▶ [DATASET EXTRACT]
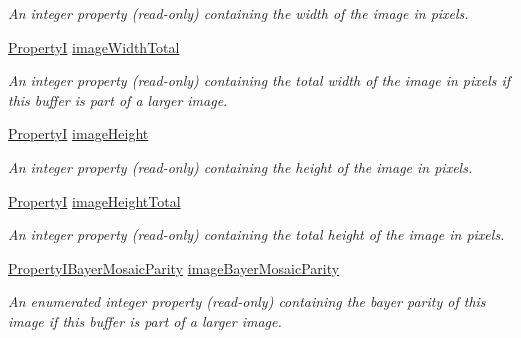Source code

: \begin{DoxyCompactItemize}
\begin{DoxyCompactList}\small\item\em An integer property {\bfseries }(read-\/only) containing the width of the image in pixels. \end{DoxyCompactList}\item 
\hyperlink{group___common_interface_ga12d5e434238ca242a1ba4c6c3ea45780}{Property\+I} \hyperlink{classmv_i_m_p_a_c_t_1_1acquire_1_1_request_a7a509bd410685fe447196c821db0926e}{image\+Width\+Total}
\begin{DoxyCompactList}\small\item\em An integer property {\bfseries }(read-\/only) containing the total width of the image in pixels if this buffer is part of a larger image. \end{DoxyCompactList}\item 
\hypertarget{classmv_i_m_p_a_c_t_1_1acquire_1_1_request_af7654539fb5277dec6f7b59fa428354f}{\hyperlink{group___common_interface_ga12d5e434238ca242a1ba4c6c3ea45780}{Property\+I} \hyperlink{classmv_i_m_p_a_c_t_1_1acquire_1_1_request_af7654539fb5277dec6f7b59fa428354f}{image\+Height}}\label{classmv_i_m_p_a_c_t_1_1acquire_1_1_request_af7654539fb5277dec6f7b59fa428354f}

\begin{DoxyCompactList}\small\item\em An integer property {\bfseries }(read-\/only) containing the height of the image in pixels. \end{DoxyCompactList}\item 
\hyperlink{group___common_interface_ga12d5e434238ca242a1ba4c6c3ea45780}{Property\+I} \hyperlink{classmv_i_m_p_a_c_t_1_1acquire_1_1_request_a84c5b14d9856295065bdd4efa2371484}{image\+Height\+Total}
\begin{DoxyCompactList}\small\item\em An integer property {\bfseries }(read-\/only) containing the total height of the image in pixels. \end{DoxyCompactList}\item 
\hyperlink{group___common_interface_gafaa3668c30761b139d7ff110ac2c83e4}{Property\+I\+Bayer\+Mosaic\+Parity} \hyperlink{classmv_i_m_p_a_c_t_1_1acquire_1_1_request_a4db5758c23b9167a1af7da2f9829289a}{image\+Bayer\+Mosaic\+Parity}
\begin{DoxyCompactList}\small\item\em An enumerated integer property {\bfseries }(read-\/only) containing the bayer parity of this image if this buffer is part of a larger image. \end{DoxyCompactList}\end{DoxyCompactItemize}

▶ [DESCRIPTION OF THE TASK] State the number of lines in the material above in which the string "this" appears, with no accompanying text.

▶ [ANSWER SECTION] 2